Venerdì scorso mi è sembrato naturale partecipare al flashmob NO FIRE organizzato da più di 80 sigle di associazioni da Greenpeace a WWF, Legambiente ma pure Italia Nostra e dalla ProLoco di Monreale di cui mi onoro esser socio.
Un piccolo inconveniente di tipo “burocratico” non ha permesso una larghissima partecipazione, né che la stessa durasse quanto si sarebbe voluto anche con interventi al microfono di chi avrebbe voluto intervenire, compreso il sottoscritto.
È stato tuttavia un momento di partecipazione collettiva certamente sentito e sintetizzato iconograficamente da un gruppo di bambini che hanno letteralmente trascinato fino al centro della Piazza davanti il Duomo un mappamondo colorato di verde e blu e contornato da una serie di manine di carta di colore rosa appiccicate intorno allo stesso a mo’ di invito alla protezione del globo terrestre.
Essendo l’iniziativa assolutamente siciliana, gli organizzatori l’hanno intitolata con l’invito in lingua anglosassone NO FIRE, ma hanno unito a questo un altro invito con l’hashtag FACEMUSCRUSCIU.

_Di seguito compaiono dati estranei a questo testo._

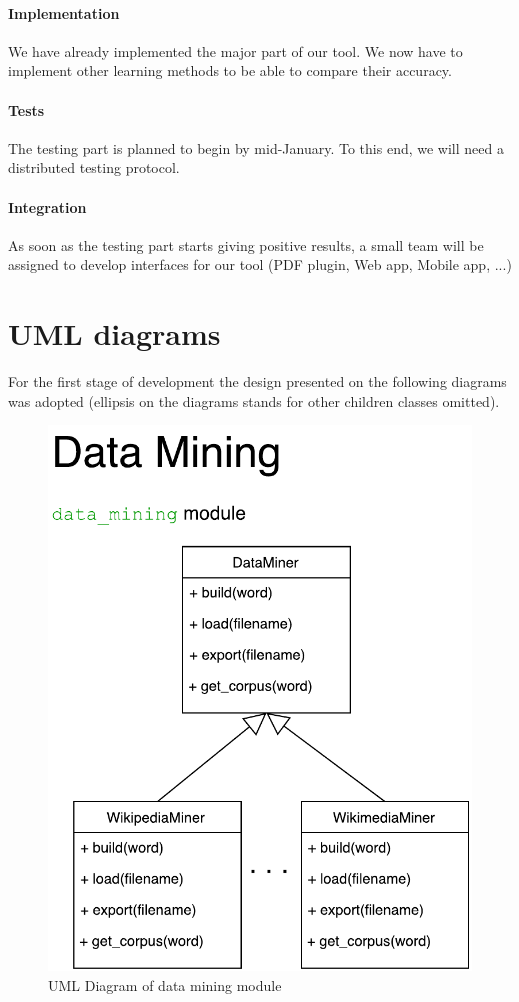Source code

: \documentclass[11pt,a4paper]{article}
\begin{document}
\paragraph{Implementation} We have already implemented the major part of our tool. We now have to implement other learning methods to be able to compare their accuracy.

\paragraph{Tests} The testing part is planned to begin by mid-January. To this end, we will need a distributed testing protocol.

\paragraph{Integration} As soon as the testing part starts giving positive results, a small team will be assigned to develop interfaces for our tool (PDF plugin, Web app, Mobile app, ...)





\newpage
\appendix

\section{UML diagrams}

For the first stage of development the design presented on the following diagrams was adopted (ellipsis on the diagrams stands for other children classes omitted).

\begin{figure}[h!]
    \centering
    \includegraphics[width=12cm]{diagrams/Ambiruptor_data_mining.pdf}
    \caption{UML Diagram of data mining module}
    \label{fig:uml_data_mining}
\end{figure}
\end{document}
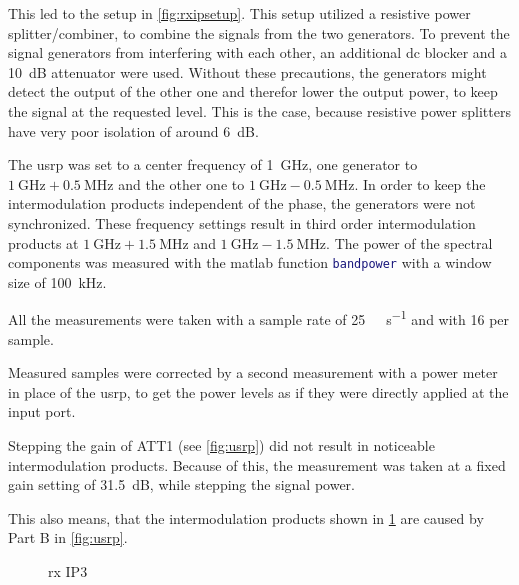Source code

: \documentclass[12pt,a4paper,parskip=full,abstracton]{scrartcl}
\begin{document}
This led to the setup in \cref{fig:rxipsetup}. This setup utilized a resistive power
splitter/combiner, to combine the signals from the two generators. To prevent the signal
generators from interfering with each other, an additional \gls{dc} blocker and a
\SI{10}{\deci\bel} attenuator were used. Without these precautions, the generators
might detect the output of the other one and therefor lower the output power, to keep
the signal at the requested level. This is the case, because resistive power splitters
have very poor isolation of around \SI{6}{\deci\bel}.

The \gls{usrp} was set to a center frequency of \SI{1}{\giga\hertz}, one generator
to $\SI{1}{\giga\hertz} + \SI{0.5}{\mega\hertz}$ and the other one to $\SI{1}{\giga\hertz}
- \SI{0.5}{\mega\hertz}$. In order to keep the intermodulation products independent of the
phase, the generators were not synchronized. These frequency settings result in third order
intermodulation products at $\SI{1}{\giga\hertz} + \SI{1.5}{\mega\hertz}$ and
$\SI{1}{\giga\hertz} - \SI{1.5}{\mega\hertz}$. The power of the spectral components was
measured with the matlab function \lstinline[language=matlab]{bandpower} with a window
size of \SI{100}{\kilo\hertz}.

All the measurements were taken with a sample rate of \SI{25}{\mega\samples\per\second}
and with \SI{16}{\bit} per sample.

Measured samples were corrected by a second measurement with a power meter in place of the
\gls{usrp}, to get the power levels as if they were directly applied at the input port.

Stepping the gain of ATT1 (see \cref{fig:usrp}) did not result in noticeable
intermodulation products. Because of this, the measurement was taken at a fixed
gain setting of \SI{31.5}{\deci\bel}, while stepping the signal power.

This also means, that the intermodulation products shown in \cref{fig:rxip3} are
caused by Part B in \cref{fig:usrp}.

\begin{figure}[htb]
    \centering
{}
    \caption{\gls{rx} IP3}
    \label{fig:rxip3}
\end{figure}
\end{document}
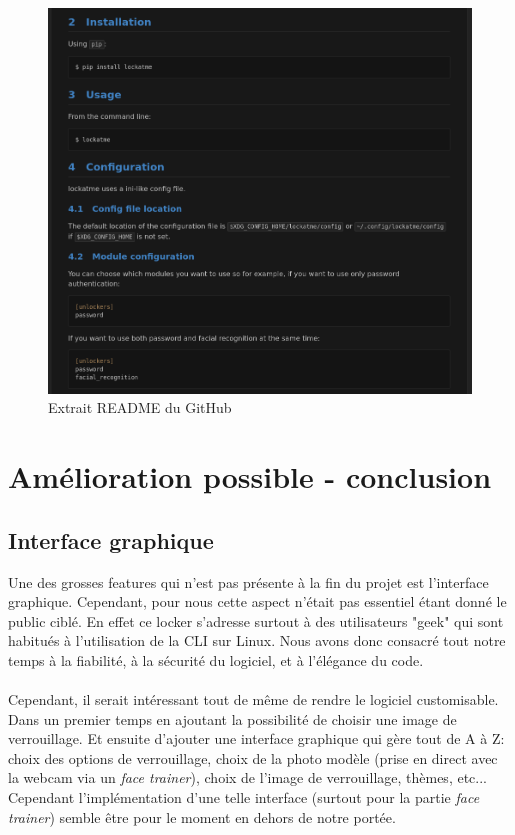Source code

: \documentclass[french]{report}
\begin{document}
\begin{figure}[h]\label{fig:readme}
  \includegraphics[width=\linewidth]{readme}
  \caption{Extrait README du GitHub}
  \label{fig:readme}
\end{figure}


\chapter{Amélioration possible - conclusion}

\newpage

\section{Interface graphique}
Une des grosses features qui n'est pas présente à la fin du projet est l'interface
graphique. Cependant, pour nous cette aspect n'était pas essentiel étant donné le public ciblé.
En effet ce locker s'adresse surtout à des utilisateurs "geek" qui sont habitués à
l'utilisation de la CLI sur Linux. Nous avons donc consacré tout notre temps à
la fiabilité, à la sécurité du logiciel, et à l'élégance du code.\\\\
Cependant, il serait intéressant tout de même de rendre le logiciel customisable.
Dans un premier temps en ajoutant la possibilité de choisir une image de verrouillage.
Et ensuite d'ajouter une interface graphique qui gère tout de A à Z: choix des options
de verrouillage, choix de la photo modèle (prise en direct avec la webcam via un \emph{face trainer}), choix de
l'image de verrouillage, thèmes, etc...\\
Cependant l'implémentation d'une telle interface (surtout pour la partie \emph{face trainer})
semble être pour le moment en dehors de notre portée.
\end{document}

Ovviamente l’intento del flashmob sarebbe stato quello di levare un grido di allarme proprio all’inizio del periodo tragicamente destinato a riempire le cronache siciliane a tutte le sicule latitudini delle devastazioni provocate dagli incendi appiccati da individui che le cronache appunto continuano a definire “piromani”, ma altro non sono che comuni delinquenti della peggiore specie.
Non mi soffermerò più di tanto, ma non voglio mancare di sottolineare come quel termine starebbe, nella lingua italiana, a indicare individui vittime di particolare patologia che li spinge a appiccare fuochi, piccoli o grandi che siano, per soddisfare la loro malsana “mania”. Definire piromani coloro che scientemente (come accade in più del 90% dei casi) costruiscono e lasciano nei terreni boschivi esche assai elaborate e direi sempre più sofisticate creando devastazioni enormi del territorio, lo trovo colpevolmente riduttivo e in qualche modo fuorviante per un’opinione pubblica a volte disattenta.

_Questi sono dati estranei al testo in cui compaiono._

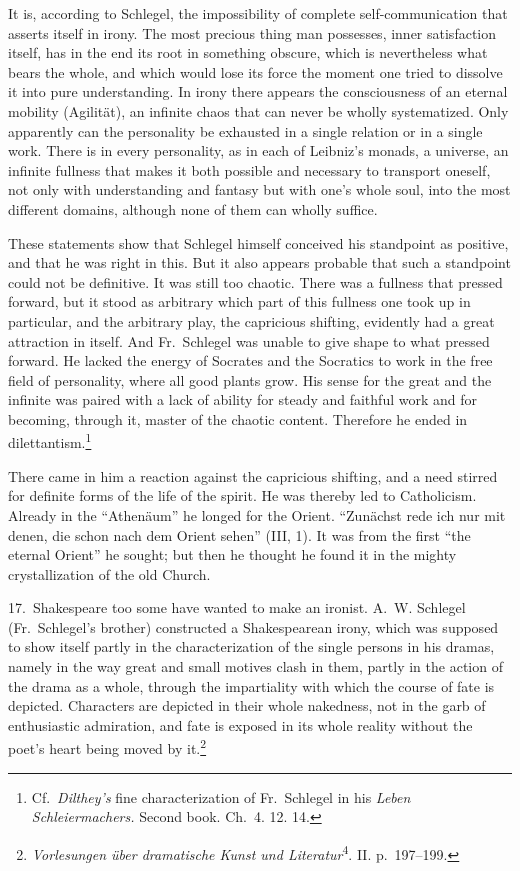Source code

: \documentclass[12pt]{book}
\newcommand{\opage}[1]{\marginnote{\footnotesize\textit{[#1]}}}
\begin{document}
It is, according to Schlegel, the impossibility of complete self-communication that
asserts itself in irony. The most precious thing man possesses, inner satisfaction
itself, has in the end its root in something obscure, which is nevertheless what
bears the whole, and which would lose its force the moment one tried to dissolve it
into pure understanding. In irony there appears the consciousness of an eternal
mobility (Agilität), an infinite chaos that can never be wholly systematized. Only
apparently can the personality be exhausted in a single relation or in a single
work. There is in every personality, as in each of Leibniz's monads, a universe, an
infinite fullness that makes it both possible and necessary to transport oneself,
not only with understanding and fantasy but with one's whole soul, into the most
different domains, although none of them can wholly suffice.

These statements show that Schlegel himself conceived his standpoint as positive, and
that he was right in this. But it also appears probable that such a standpoint could
not be definitive. It was still too chaotic. There was a fullness that pressed
forward, but it stood as arbitrary which part of this fullness one took up in
particular, and the arbitrary play, the capricious shifting, evidently had a great
attraction in itself. And Fr.~Schlegel was unable to give shape to what pressed
forward. He lacked the energy of Socrates and the Socratics to work in the free field
of personality, where all good plants grow. His sense for the great and the infinite
was paired with a lack of ability for steady and faithful work and for becoming,
through it, master of the chaotic content. Therefore he ended in
dilettantism.\footnote{Cf.\ \textit{Dilthey's} fine characterization of Fr.~Schlegel
in his \textit{Leben Schleiermachers.} Second book. Ch.~4. 12. 14.} %

There came in him a reaction against the capricious shifting, and a need stirred for
definite forms of the life of the spirit. He was thereby led to Catholicism. Already
in the ``Athenäum'' \opage{67}he longed for the Orient. ``Zunächst rede ich nur mit
denen, die schon nach dem Orient sehen'' (III, 1). It was from the first ``the
eternal Orient'' he sought; but then he thought he found it in the mighty
crystallization of the old Church.

17.~Shakespeare too some have wanted to make an ironist. A.~W. Schlegel
(Fr.~Schlegel's brother) constructed a Shakespearean irony, which was supposed to
show itself partly in the characterization of the single persons in his dramas,
namely in the way great and small motives clash in them, partly in the action of the
drama as a whole, through the impartiality with which the course of fate is
depicted. Characters are depicted in their whole nakedness, not in the garb of
enthusiastic admiration, and fate is exposed in its whole reality without the poet's
heart being moved by it.\footnote{\textit{Vorlesungen über dramatische Kunst und
Literatur}\textsuperscript{4}. II. p.~197--199.}
\end{document}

Quello che trovo però assolutamente insopportabile, ingiustificabile e non più tollerabile è, per cominciare, che si inizi a parlare di incendi a maggio quando qualche episodio si è già verificato e che poi, da parte della Autorità Regionali competenti, si sciorinino sempre in questo periodo – mai a mia memoria con rendiconto di quanto realmente fatto e risultati conseguiti a fine stagione autunnale – una serie di promesse di attenzione al problema attraverso provvedimenti, finanziamenti, allestimento presidi e impianti di sorveglianza che puntualmente, come invece accade per il verificarsi degli incendi, non trovano poi riscontro nella realtà.
È proprio di un paio di giorni fa la notizia che i parlamentari siciliani all’unanimità hanno indirizzato al Governo Centrale una mozione con la quale chiedono che venga messa in calendario e approvata dal Parlamento una legge che inasprirebbe le pene per chi appicca il fuoco nei boschi e che comporterebbe pure che a costoro vengano comminate sanzioni pecuniarie parametrate al danno procurato.

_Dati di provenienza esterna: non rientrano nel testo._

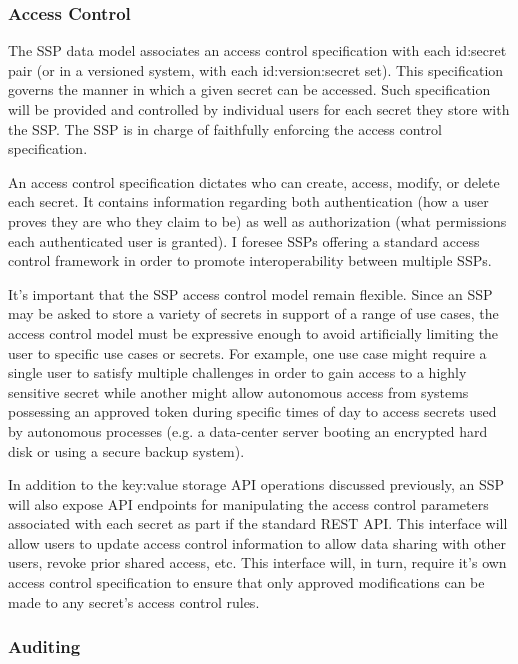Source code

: \subsubsection{Access Control}

The SSP data model associates an access control specification with
each id:secret pair (or in a versioned system, with each
id:version:secret set). This specification governs the manner in which
a given secret can be accessed. Such specification will be provided
and controlled by individual users for each secret they store with the
SSP. The SSP is in charge of faithfully enforcing the access control
specification.

An access control specification dictates who can create, access,
modify, or delete each secret. It contains information regarding both
authentication (how a user proves they are who they claim to be) as
well as authorization (what permissions each authenticated user is
granted). I foresee SSPs offering a standard access control framework
in order to promote interoperability between multiple SSPs.

It's important that the SSP access control model remain
flexible. Since an SSP may be asked to store a variety of secrets in
support of a range of use cases, the access control model must be
expressive enough to avoid artificially limiting the user to specific
use cases or secrets. For example, one use case might require a single
user to satisfy multiple challenges in order to gain access to a
highly sensitive secret while another might allow autonomous access
from systems possessing an approved token during specific times of day
to access secrets used by autonomous processes (e.g. a data-center
server booting an encrypted hard disk or using a secure backup
system).

In addition to the key:value storage API operations discussed
previously, an SSP will also expose API endpoints for manipulating the
access control parameters associated with each secret as part if the
standard REST API. This interface will allow users to update access
control information to allow data sharing with other users, revoke
prior shared access, etc. This interface will, in turn, require it's
own access control specification to ensure that only approved
modifications can be made to any secret's access control rules.

\subsubsection{Auditing}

È evidente come una tale risoluzione legislativa non può che trovare il favore di chiunque non sia magari un parente dei delinquenti appiccatori di incendi, ma è abbastanza intuitivo come restino allo stato le difficoltà (eufemismo) per la individuazione e cattura dei rei quanto poco realizzabile la riscossione delle sanzioni pecuniarie visto che trattasi quasi sempre di gente non provvista di cospicui patrimoni.
È sempre di questi giorni l’annuncio di destinazione “a breve” di una dotazione cospicua di denaro destinata all’allestimento di misure varie destinate a scoraggiare gli appiccatori, prima fra tutte l’allestimento di punti di osservazione permanente con videocamere a impulso termico. Quelle telecamere wireless che si attivano a segnale di lieve incremento di temperatura che riescono a registrare anche a centinaia di metri di distanza.
Ora non mi dilungherò sulla teoria di promesse puntualmente fatte fuori tempo massimo ma soprattutto irrealizzate sempre.
Che nella Regione italiana dove sia pure, almeno in parte, a ragione si contano più operai forestali che in Canada che certo non pecca di conifere, non si riesca a allestire una difesa congrua e credibile del territorio è a dir poco scandaloso.
È d’altra parte lo stesso territorio dove si spendono e si sono spesi negli anni milioni di euro di manutenzioni straordinarie delle zone boschive, ma non si ha mai notizia di sorveglianze su quei lavori o, peggio, collaudi di fine lavori, di vigilanza sulle puliture post potature o si continuano a spendere una quantità di denari per il servizio aereo di spegnimento degli incendi che sarebbe sufficiente probabilmente o forse sicuramente ad allestire una flotta autosufficiente. Magari qualche volta volgendo lo sguardo in quelle direzioni altre distogliendolo – non per sempre per carità – dalla perenne presunta imputazione dei misfatti ai forestali appunto che, stanti le normative in vigore, dovrebbero e avrebbero più interesse a ché i fuochi non venissero appiccati.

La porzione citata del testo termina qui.